Huawei launches AI chip to compete against products of Qualcomm and Nvidia


Chinese multi-national tech company Huawei has announced that its artificial intelligence chip is now available commercially. The company made the official announcement on August 23, 2019 and the launch has pitted the product against some of the major American giants like Qualcomm and Nvidia as it continues to receive U.S. pressure and prove it can still bring out the core technology. The new chip is called as the Ascend 910 and was first unveiled in October 2018.

The new product by Huawei is aimed at the data centres. Companies who use AI applications, require huge amounts of data to train smart algorithms that can take several days or weeks. The company has claimed that its chips can process more data in a faster time than its competitors and help train networks in a matter of minutes.
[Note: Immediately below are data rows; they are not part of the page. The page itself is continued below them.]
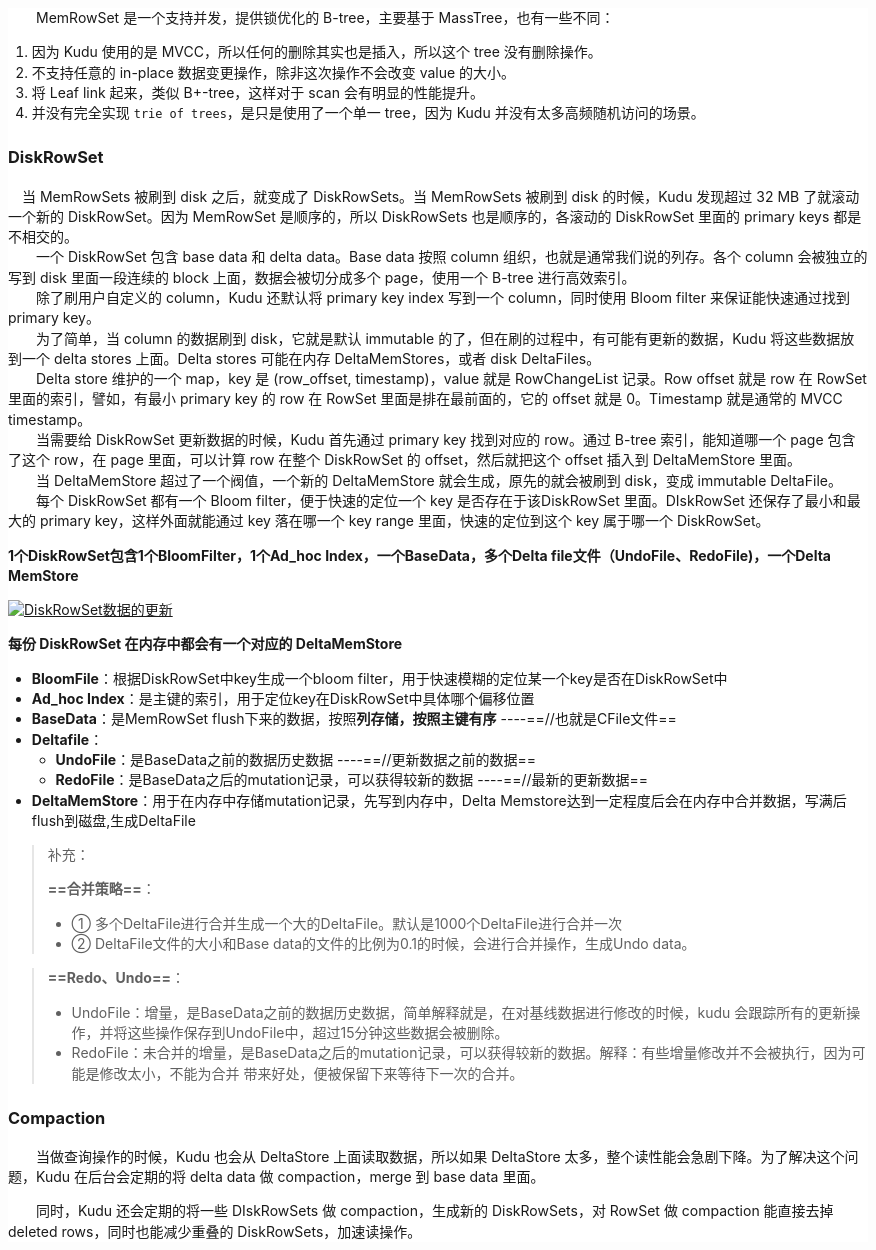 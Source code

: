 　　MemRowSet 是一个支持并发，提供锁优化的 B-tree，主要基于 MassTree，也有一些不同：

1.  因为 Kudu 使用的是 MVCC，所以任何的删除其实也是插入，所以这个 tree 没有删除操作。
2.  不支持任意的 in-place 数据变更操作，除非这次操作不会改变 value 的大小。
3.  将 Leaf link 起来，类似 B+-tree，这样对于 scan 会有明显的性能提升。
4.  并没有完全实现 `trie of trees`，是只是使用了一个单一 tree，因为 Kudu 并没有太多高频随机访问的场景。

### DiskRowSet

　当 MemRowSets 被刷到 disk 之后，就变成了 DiskRowSets。当 MemRowSets 被刷到 disk 的时候，Kudu 发现超过 32 MB 了就滚动一个新的 DiskRowSet。因为 MemRowSet 是顺序的，所以 DiskRowSets 也是顺序的，各滚动的 DiskRowSet 里面的 primary keys 都是不相交的。  
　　一个 DiskRowSet 包含 base data 和 delta data。Base data 按照 column 组织，也就是通常我们说的列存。各个 column 会被独立的写到 disk 里面一段连续的 block 上面，数据会被切分成多个 page，使用一个 B-tree 进行高效索引。  
　　除了刷用户自定义的 column，Kudu 还默认将 primary key index 写到一个 column，同时使用 Bloom filter 来保证能快速通过找到 primary key。  
　　为了简单，当 column 的数据刷到 disk，它就是默认 immutable 的了，但在刷的过程中，有可能有更新的数据，Kudu 将这些数据放到一个 delta stores 上面。Delta stores 可能在内存 DeltaMemStores，或者 disk DeltaFiles。  
　　Delta store 维护的一个 map，key 是 (row\_offset, timestamp)，value 就是 RowChangeList 记录。Row offset 就是 row 在 RowSet 里面的索引，譬如，有最小 primary key 的 row 在 RowSet 里面是排在最前面的，它的 offset 就是 0。Timestamp 就是通常的 MVCC timestamp。  
　　当需要给 DiskRowSet 更新数据的时候，Kudu 首先通过 primary key 找到对应的 row。通过 B-tree 索引，能知道哪一个 page 包含了这个 row，在 page 里面，可以计算 row 在整个 DiskRowSet 的 offset，然后就把这个 offset 插入到 DeltaMemStore 里面。  
　　当 DeltaMemStore 超过了一个阀值，一个新的 DeltaMemStore 就会生成，原先的就会被刷到 disk，变成 immutable DeltaFile。  
　　每个 DiskRowSet 都有一个 Bloom filter，便于快速的定位一个 key 是否存在于该DiskRowSet 里面。DIskRowSet 还保存了最小和最大的 primary key，这样外面就能通过 key 落在哪一个 key range 里面，快速的定位到这个 key 属于哪一个 DiskRowSet。

**1个DiskRowSet包含1个BloomFilter，1个Ad_hoc Index，一个BaseData，多个Delta file文件（UndoFile、RedoFile)，一个Delta MemStore**

[![DiskRowSet数据的更新](https://img.imgdb.cn/item/5fffea913ffa7d37b386fedf.png)](https://www.helloimg.com/images/2021/01/14/DiskRowSetf5f64b28a7369400.png)

**每份 DiskRowSet 在内存中都会有一个对应的 DeltaMemStore**

- **BloomFile**：根据DiskRowSet中key生成一个bloom filter，用于快速模糊的定位某一个key是否在DiskRowSet中
- **Ad_hoc Index**：是主键的索引，用于定位key在DiskRowSet中具体哪个偏移位置
- **BaseData**：是MemRowSet flush下来的数据，按照**列存储，按照主键有序** ----==//也就是CFile文件==
- **Deltafile**：
  - **UndoFile**：是BaseData之前的数据历史数据 ----==//更新数据之前的数据==
  - **RedoFile**：是BaseData之后的mutation记录，可以获得较新的数据 ----==//最新的更新数据==
- **DeltaMemStore**：用于在内存中存储mutation记录，先写到内存中，Delta Memstore达到一定程度后会在内存中合并数据，写满后flush到磁盘,生成DeltaFile

> 补充：
> 
> **==合并策略==**：
> - ① 多个DeltaFile进行合并生成一个大的DeltaFile。默认是1000个DeltaFile进行合并一次
> - ② DeltaFile文件的大小和Base data的文件的比例为0.1的时候，会进行合并操作，生成Undo data。

> **==Redo、Undo==**：
> - UndoFile：增量，是BaseData之前的数据历史数据，简单解释就是，在对基线数据进行修改的时候，kudu 会跟踪所有的更新操作，并将这些操作保存到UndoFile中，超过15分钟这些数据会被删除。
> - RedoFile：未合并的增量，是BaseData之后的mutation记录，可以获得较新的数据。解释：有些增量修改并不会被执行，因为可能是修改太小，不能为合并 带来好处，便被保留下来等待下一次的合并。




### Compaction

　　当做查询操作的时候，Kudu 也会从 DeltaStore 上面读取数据，所以如果 DeltaStore 太多，整个读性能会急剧下降。为了解决这个问题，Kudu 在后台会定期的将 delta data 做 compaction，merge 到 base data 里面。

　　同时，Kudu 还会定期的将一些 DIskRowSets 做 compaction，生成新的 DiskRowSets，对 RowSet 做 compaction 能直接去掉 deleted rows，同时也能减少重叠的 DiskRowSets，加速读操作。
Eric Xu, one of Huawei’s rotating chairmen in a press conference said, “We have been making steady progress since we announced our AI strategy in October last year. Everything is moving forward according to plan, from R&D (research and development) to product launch. We promised a full-stack, all-scenario AI portfolio. And today we delivered.”

The announcement has comes amidst a time when the company is facing pressure from the U.S Government. Huawei is on the black list in the U.S. known as the Entity List that restricts American companies from doing business with the Chinese company. The Chinese company has been granted 90 days to allow the US firms to carry out specific transactions with the firm. The company for now relies on a number of U.S. suppliers for key technology.

Due to the situation, Huawei has focused its attention on homegrown technology from chips to its recently released operating system known as HongmengOS or HarmonyOS in English. Huawei already offers cloud services. By selling the hardware along with software and services, the company hopes to drive further growth to its enterprise business that accounted for just more than 10 percent of its revenue in 2018.